**Provided data**
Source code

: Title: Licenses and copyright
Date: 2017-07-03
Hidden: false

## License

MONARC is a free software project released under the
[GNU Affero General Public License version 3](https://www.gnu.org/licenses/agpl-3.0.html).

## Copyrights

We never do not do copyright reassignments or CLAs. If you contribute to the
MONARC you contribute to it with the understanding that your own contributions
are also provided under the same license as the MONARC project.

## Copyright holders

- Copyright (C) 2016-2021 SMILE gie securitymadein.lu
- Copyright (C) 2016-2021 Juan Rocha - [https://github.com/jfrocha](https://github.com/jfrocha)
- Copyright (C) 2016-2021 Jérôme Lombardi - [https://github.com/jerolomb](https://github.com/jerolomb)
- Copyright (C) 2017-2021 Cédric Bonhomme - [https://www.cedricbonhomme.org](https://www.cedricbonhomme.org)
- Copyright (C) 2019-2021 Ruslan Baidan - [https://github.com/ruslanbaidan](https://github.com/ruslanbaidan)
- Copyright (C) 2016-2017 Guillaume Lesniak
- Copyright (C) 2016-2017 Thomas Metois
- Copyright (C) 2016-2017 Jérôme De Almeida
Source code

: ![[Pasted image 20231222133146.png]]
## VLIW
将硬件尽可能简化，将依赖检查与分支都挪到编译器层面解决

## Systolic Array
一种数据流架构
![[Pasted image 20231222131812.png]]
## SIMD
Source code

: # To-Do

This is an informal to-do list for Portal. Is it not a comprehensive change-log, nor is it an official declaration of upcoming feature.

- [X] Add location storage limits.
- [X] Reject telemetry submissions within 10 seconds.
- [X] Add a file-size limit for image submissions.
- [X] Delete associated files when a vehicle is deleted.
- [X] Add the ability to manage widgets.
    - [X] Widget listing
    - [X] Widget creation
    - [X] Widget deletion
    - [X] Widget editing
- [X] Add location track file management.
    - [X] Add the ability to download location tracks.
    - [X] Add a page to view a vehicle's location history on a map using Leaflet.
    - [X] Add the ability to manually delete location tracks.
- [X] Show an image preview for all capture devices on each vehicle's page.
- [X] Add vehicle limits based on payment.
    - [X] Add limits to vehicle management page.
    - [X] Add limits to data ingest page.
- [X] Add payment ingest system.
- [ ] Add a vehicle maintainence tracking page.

**What is expected**
Show each line of the listing that holds the string "ingest".

**Solved exercise**
    - [X] Add limits to data ingest page.
- [X] Add payment ingest system.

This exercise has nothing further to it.